== RECORDS SHOWN ==
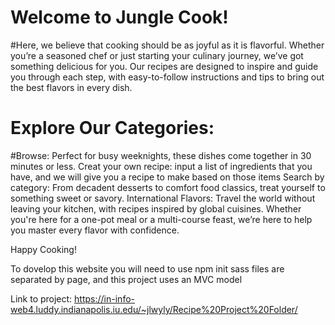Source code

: # Welcome to Jungle Cook!

#Here, we believe that cooking should be as joyful as it is flavorful. Whether you’re a seasoned chef or just starting your culinary journey, we’ve got something delicious for you. Our recipes are designed to inspire and guide you through each step, with easy-to-follow instructions and tips to bring out the best flavors in every dish.

# Explore Our Categories:

#Browse: Perfect for busy weeknights, these dishes come together in 30 minutes or less.
Creat your own recipe: input a list of ingredients that you have, and we will give you a recipe to make based on those items
Search by category: From decadent desserts to comfort food classics, treat yourself to something sweet or savory.
International Flavors: Travel the world without leaving your kitchen, with recipes inspired by global cuisines.
Whether you're here for a one-pot meal or a multi-course feast, we’re here to help you master every flavor with confidence.

Happy Cooking!

To dovelop this website you will need to use npm init
sass files are separated by page, and this project uses an MVC model

Link to project: https://in-info-web4.luddy.indianapolis.iu.edu/~jlwyly/Recipe%20Project%20Folder/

== PROBLEM ==
All lines from the one containing "sass files are" through the end of the records, both ends included, are to be quoted exactly; please add nothing else.

== SOLUTION BELOW ==
sass files are separated by page, and this project uses an MVC model

Link to project: https://in-info-web4.luddy.indianapolis.iu.edu/~jlwyly/Recipe%20Project%20Folder/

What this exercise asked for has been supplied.